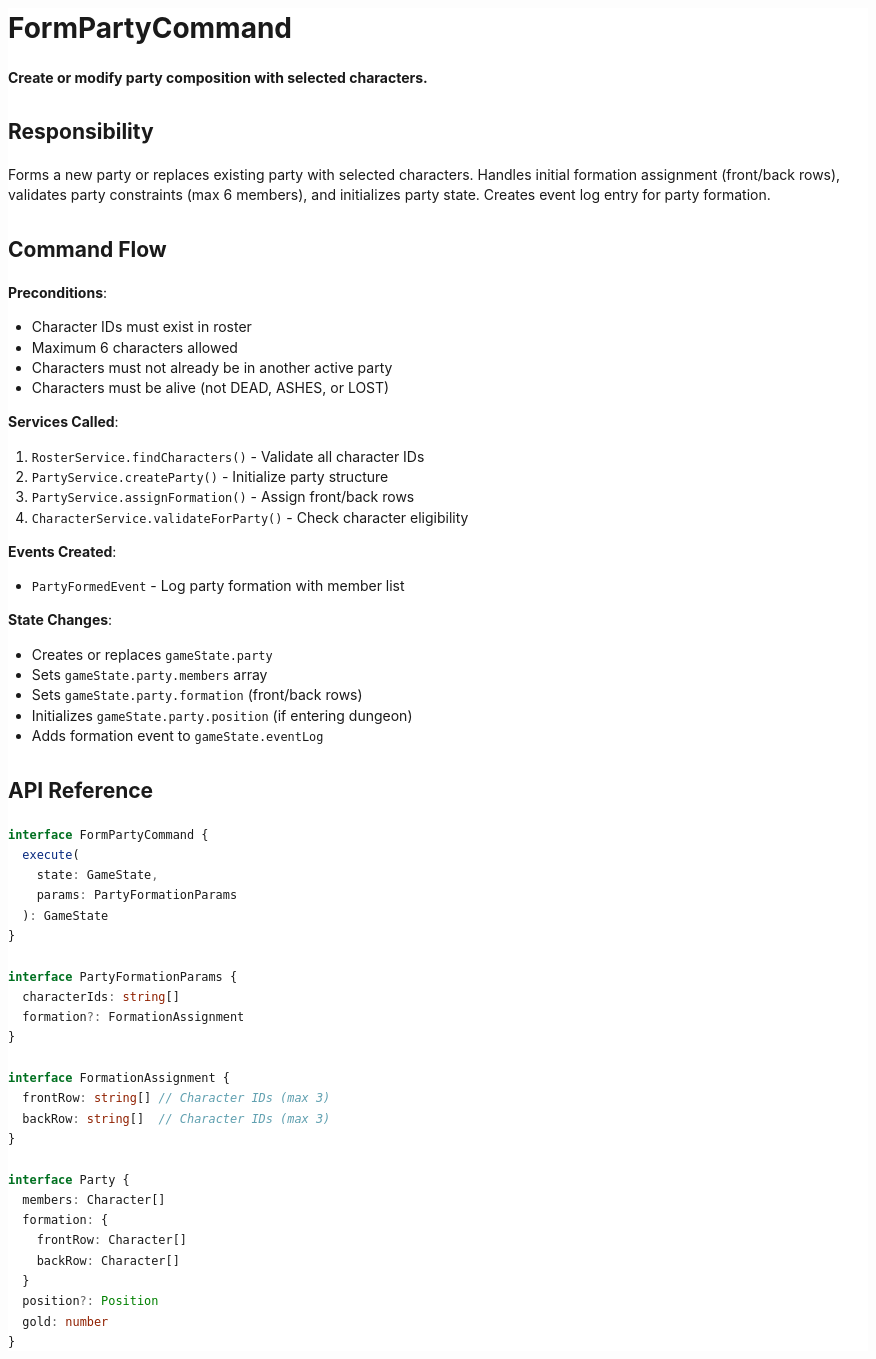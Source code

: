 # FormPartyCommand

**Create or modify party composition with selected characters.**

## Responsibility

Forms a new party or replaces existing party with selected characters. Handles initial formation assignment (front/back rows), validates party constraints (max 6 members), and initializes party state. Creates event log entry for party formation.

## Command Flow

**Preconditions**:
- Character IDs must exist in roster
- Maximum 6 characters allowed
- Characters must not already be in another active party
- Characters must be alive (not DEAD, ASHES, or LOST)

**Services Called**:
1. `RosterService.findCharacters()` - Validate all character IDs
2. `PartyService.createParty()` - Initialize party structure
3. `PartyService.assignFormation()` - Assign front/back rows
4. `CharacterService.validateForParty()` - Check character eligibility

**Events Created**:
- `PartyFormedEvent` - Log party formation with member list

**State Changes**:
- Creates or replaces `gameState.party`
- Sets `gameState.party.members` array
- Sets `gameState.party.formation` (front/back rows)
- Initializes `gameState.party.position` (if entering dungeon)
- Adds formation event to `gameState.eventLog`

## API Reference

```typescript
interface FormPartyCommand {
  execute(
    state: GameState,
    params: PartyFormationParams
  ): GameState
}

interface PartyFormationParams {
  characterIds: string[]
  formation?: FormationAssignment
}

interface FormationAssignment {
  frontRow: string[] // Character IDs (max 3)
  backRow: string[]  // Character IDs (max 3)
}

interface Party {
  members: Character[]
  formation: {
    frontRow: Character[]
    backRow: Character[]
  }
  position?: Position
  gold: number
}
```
════════════════
Each line from the first line of the listing above through the line containing "(if entering dungeon)" is to be written out exactly, and the pictures are to be left out.

Source code

: # FormPartyCommand

**Create or modify party composition with selected characters.**

## Responsibility

Forms a new party or replaces existing party with selected characters. Handles initial formation assignment (front/back rows), validates party constraints (max 6 members), and initializes party state. Creates event log entry for party formation.

## Command Flow

**Preconditions**:
- Character IDs must exist in roster
- Maximum 6 characters allowed
- Characters must not already be in another active party
- Characters must be alive (not DEAD, ASHES, or LOST)

**Services Called**:
1. `RosterService.findCharacters()` - Validate all character IDs
2. `PartyService.createParty()` - Initialize party structure
3. `PartyService.assignFormation()` - Assign front/back rows
4. `CharacterService.validateForParty()` - Check character eligibility

**Events Created**:
- `PartyFormedEvent` - Log party formation with member list

**State Changes**:
- Creates or replaces `gameState.party`
- Sets `gameState.party.members` array
- Sets `gameState.party.formation` (front/back rows)
- Initializes `gameState.party.position` (if entering dungeon)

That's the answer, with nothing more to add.